When I write about something that already has been written about elsewhere, I usually write my own version of events instead of just copy/pasting from the source. I’ll link to the source, of course, and might even use a small blurb.
Sometimes I will be lazy or I’m in a rush and can’t write anything, so I will just paste a few sentences from the source, link to the rest and that’s the end of my post. Either way, I do as little copying and pasting as possible. The reason I blog is to write and to rant, not to republish stuff you can read elsewhere.
I’ve noticed that many bloggers these days copy and paste the entire story onto their own blogs and link to the source at the bottom, leaving nothing left to read at the original site.

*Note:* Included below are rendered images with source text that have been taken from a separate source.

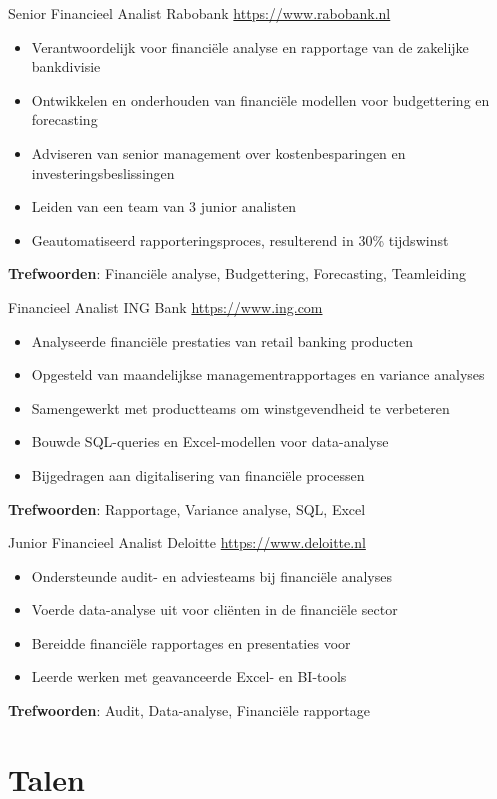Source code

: \documentclass[a4paper, serif, 10pt]{moderncv}
\begin{document}
        {Senior Financieel Analist}
        {Rabobank}
        {\url{https://www.rabobank.nl}}
        {}
        {\begin{itemize}
\item Verantwoordelijk voor financiële analyse en rapportage van de zakelijke bankdivisie
\item Ontwikkelen en onderhouden van financiële modellen voor budgettering en forecasting
\item Adviseren van senior management over kostenbesparingen en investeringsbeslissingen
\item Leiden van een team van 3 junior analisten
\item Geautomatiseerd rapporteringsproces, resulterend in 30\% tijdswinst
\end{itemize}
\textbf{Trefwoorden}: Financiële analyse, Budgettering, Forecasting, Teamleiding}

        {Financieel Analist}
        {ING Bank}
        {\url{https://www.ing.com}}
        {}
        {\begin{itemize}
\item Analyseerde financiële prestaties van retail banking producten
\item Opgesteld van maandelijkse managementrapportages en variance analyses
\item Samengewerkt met productteams om winstgevendheid te verbeteren
\item Bouwde SQL-queries en Excel-modellen voor data-analyse
\item Bijgedragen aan digitalisering van financiële processen
\end{itemize}
\textbf{Trefwoorden}: Rapportage, Variance analyse, SQL, Excel}

        {Junior Financieel Analist}
        {Deloitte}
        {\url{https://www.deloitte.nl}}
        {}
        {\begin{itemize}
\item Ondersteunde audit- en adviesteams bij financiële analyses
\item Voerde data-analyse uit voor cliënten in de financiële sector
\item Bereidde financiële rapportages en presentaties voor
\item Leerde werken met geavanceerde Excel- en BI-tools
\end{itemize}
\textbf{Trefwoorden}: Audit, Data-analyse, Financiële rapportage}
\section{Talen}
\end{document}
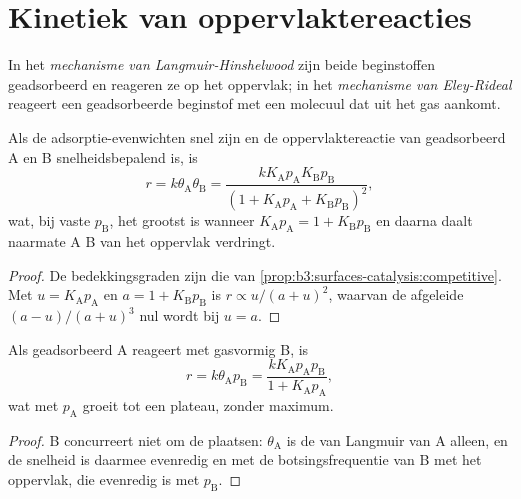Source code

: \section{Kinetiek van oppervlaktereacties}

\begin{definition}\label{def:b3:surfaces-catalysis:mechanisms}
In het \emph{mechanisme van
Langmuir-Hinshelwood} zijn beide
beginstoffen geadsorbeerd en reageren ze op het oppervlak; in het
\emph{mechanisme van Eley-Rideal}
reageert een geadsorbeerde beginstof met een molecuul dat uit het gas
aankomt.
\end{definition}

\begin{proposition}\label{prop:b3:surfaces-catalysis:lh-rate}
Als de adsorptie-evenwichten snel zijn en de oppervlaktereactie van
geadsorbeerd A en B snelheidsbepalend is, is
\[
  r = k\theta_{\mathrm A}\theta_{\mathrm B} = \frac{kK_{\mathrm A}p_{\mathrm A}K_{\mathrm B}p_{\mathrm B}}{(1 + K_{\mathrm A}p_{\mathrm A} + K_{\mathrm B}p_{\mathrm B})^2},
\]
wat, bij vaste $p_{\mathrm B}$, het grootst is wanneer $K_{\mathrm A}p_{\mathrm A} = 1 + K_{\mathrm B}p_{\mathrm B}$ en daarna
daalt naarmate A B van het oppervlak verdringt.
\end{proposition}

\begin{proof}
De bedekkingsgraden zijn die van \cref{prop:b3:surfaces-catalysis:competitive}. Met $u =
K_{\mathrm A}p_{\mathrm A}$ en $a = 1 + K_{\mathrm B}p_{\mathrm B}$ is $r \propto u/(a + u)^2$, waarvan de afgeleide $(a - u)/(a + u)^3$ nul wordt bij
$u = a$.
\end{proof}

\begin{proposition}\label{prop:b3:surfaces-catalysis:er-rate}
Als geadsorbeerd A reageert met gasvormig B, is
\[
  r = k\theta_{\mathrm A}p_{\mathrm B} = \frac{kK_{\mathrm A}p_{\mathrm A}p_{\mathrm B}}{1 + K_{\mathrm A}p_{\mathrm A}},
\]
wat met $p_{\mathrm A}$ groeit tot een plateau, zonder maximum.
\end{proposition}

\begin{proof}
B concurreert niet om de plaatsen: $\theta_{\mathrm A}$ is de 
van Langmuir van A alleen, en de snelheid is daarmee evenredig en met de
botsingsfrequentie van B met het oppervlak, die evenredig is met $p_{\mathrm B}$.
\end{proof}

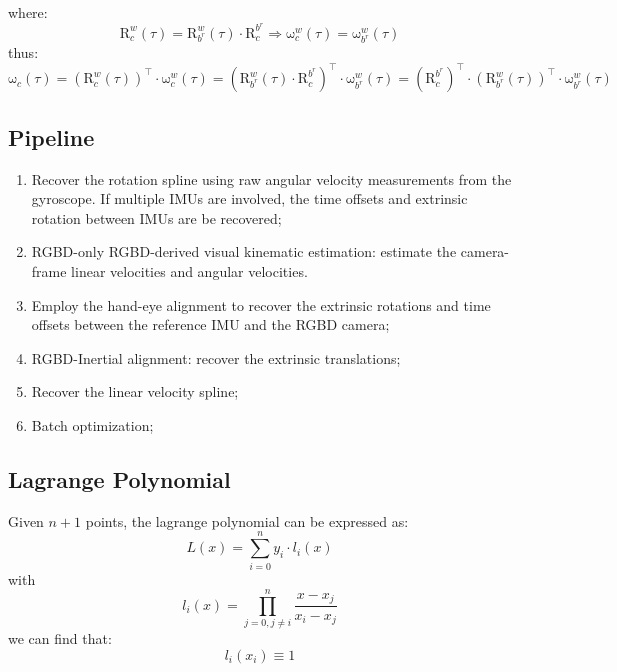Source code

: \documentclass[12pt, onecolumn]{article}
\newcommand\bsm[1]{\boldsymbol{\mathrm{#1}}}
\newcommand\rotation[2]{{\bsm{R}_{#1}^{#2}}}
\newcommand\angvel[2]{{\bsm{\omega}_{#1}^{#2}}}
\begin{document}
	where:
	\begin{equation}
	\rotation{c}{w}(\tau)=\rotation{b^r}{w}(\tau)\cdot\rotation{c}{b^r}
	\Rightarrow
	\angvel{c}{w}(\tau)=\angvel{b^r}{w}(\tau)
	\end{equation}
	thus:
	\begin{equation}
	\bsm{\omega}_c(\tau)=\left( \rotation{c}{w}(\tau)\right)^\top\cdot\angvel{c}{w}(\tau)=\left( 
	\rotation{b^r}{w}(\tau)\cdot\rotation{c}{b^r}\right)^\top \cdot\angvel{b^r}{w}(\tau)=\left( 
		\rotation{c}{b^r}\right)^\top \cdot\left( 
				\rotation{b^r}{w}(\tau)\right)^\top \cdot\angvel{b^r}{w}(\tau)
	\end{equation}
	
	\subsection{Pipeline}
	\begin{enumerate}
	\item Recover the rotation spline using raw angular velocity measurements from the gyroscope. If multiple IMUs are involved, the time offsets and extrinsic rotation between IMUs are be recovered;
	
	\item RGBD-only RGBD-derived visual kinematic estimation: estimate the camera-frame linear velocities and angular velocities.
	
	\item Employ the hand-eye alignment to recover the extrinsic rotations and time offsets between the reference IMU and the RGBD camera;
	
	\item RGBD-Inertial alignment: recover the extrinsic translations;
	
	\item Recover the linear velocity spline;
	
	\item Batch optimization;
	\end{enumerate}
	
	\subsection{Lagrange Polynomial}
	Given $n+1$ points, the lagrange polynomial can be expressed as:
	\begin{equation}
	L(x)=\sum_{i=0}^{n}y_i\cdot l_i(x)
	\end{equation}
	with
	\begin{equation}
	l_i(x)=\prod_{j=0,j\ne i}^{n}\frac{x-x_j}{x_i-x_j}
	\end{equation}
	we can find that:
	\begin{equation}
	l_i(x_i)\equiv 1
	\end{equation}
	
\end{document}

No doubt that is the sort of thing that “old media” is bitching about when they rant about “new media” ripping off their content. I think that’s a fair enough complaint. I am sure it goes well beyond the definition of fair use.
What I don’t get is the childish temper tantrum being thrown by the Associated Press.
The AP complains endlessly about Google News, blogs and other aggregator sites that index their material. The AP calls it theft, sends out cease & desist notices and threatens lawsuits. They have even come up with some bizarre form of DRM for their content.
You’ve searched for news at Google, right? If not, go and see how they do it. Here is a search for news about coffee.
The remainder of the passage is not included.